WORK INSTRUCTIONS. Lines in which "process" appears should be pulled from the data below.

SUPPLIED DATA.
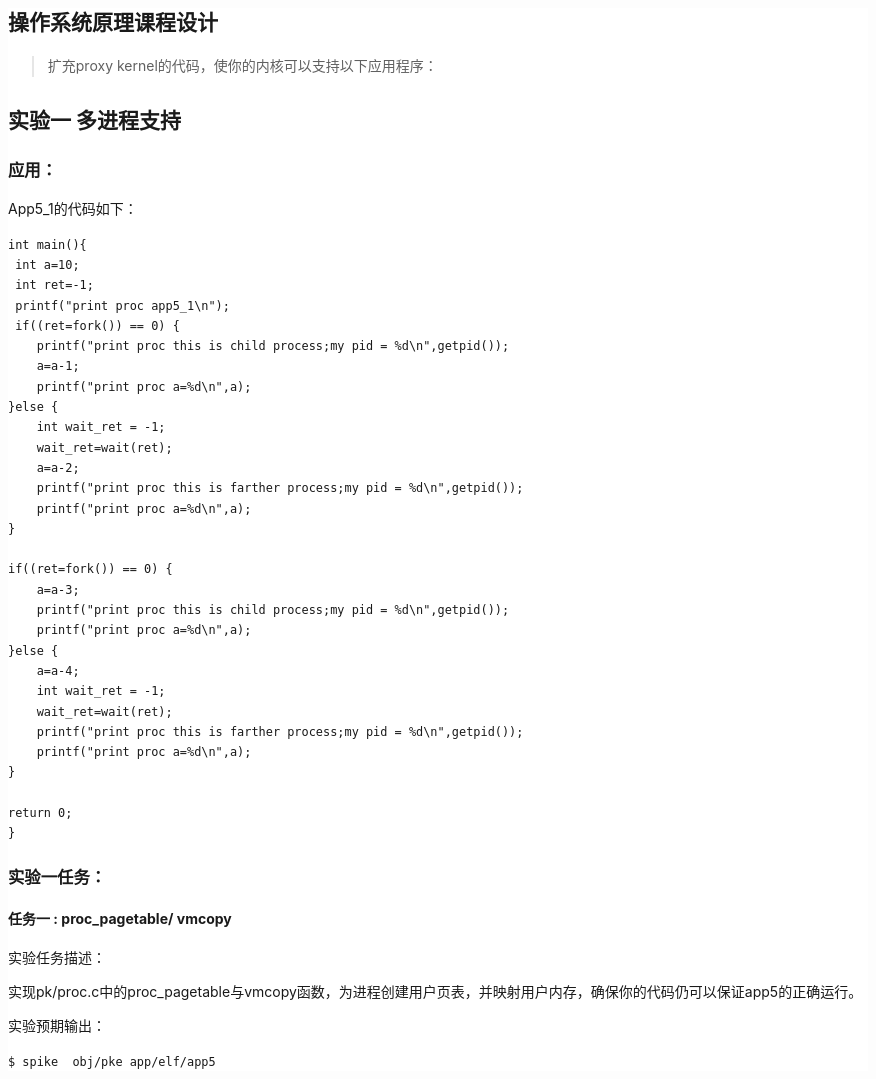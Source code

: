 ## 操作系统原理课程设计

> 扩充proxy kernel的代码，使你的内核可以支持以下应用程序：

## 实验一 多进程支持 ##

###  应用：  ###

App5_1的代码如下：
    
    int main(){
     int a=10;
     int ret=-1;
     printf("print proc app5_1\n");
     if((ret=fork()) == 0) {
    	printf("print proc this is child process;my pid = %d\n",getpid());
        a=a-1;
	    printf("print proc a=%d\n",a);
    }else { 
	    int wait_ret = -1;
	    wait_ret=wait(ret); 
	    a=a-2;
	    printf("print proc this is farther process;my pid = %d\n",getpid());
	    printf("print proc a=%d\n",a);
    }
    
    if((ret=fork()) == 0) {
	    a=a-3;
	    printf("print proc this is child process;my pid = %d\n",getpid());
	    printf("print proc a=%d\n",a);
    }else { 
	    a=a-4;
	    int wait_ret = -1;
	    wait_ret=wait(ret); 
	    printf("print proc this is farther process;my pid = %d\n",getpid());
	    printf("print proc a=%d\n",a);
    }
    
    return 0;
    }

###  实验一任务： ###


#### 任务一 : proc_pagetable/ vmcopy  ####

    
 实验任务描述：

实现pk/proc.c中的proc_pagetable与vmcopy函数，为进程创建用户页表，并映射用户内存，确保你的代码仍可以保证app5的正确运行。

实验预期输出：

	$ spike  obj/pke app/elf/app5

EXERCISE RESULT.
    	printf("print proc this is child process;my pid = %d\n",getpid());
	    printf("print proc this is farther process;my pid = %d\n",getpid());
	    printf("print proc this is child process;my pid = %d\n",getpid());
	    printf("print proc this is farther process;my pid = %d\n",getpid());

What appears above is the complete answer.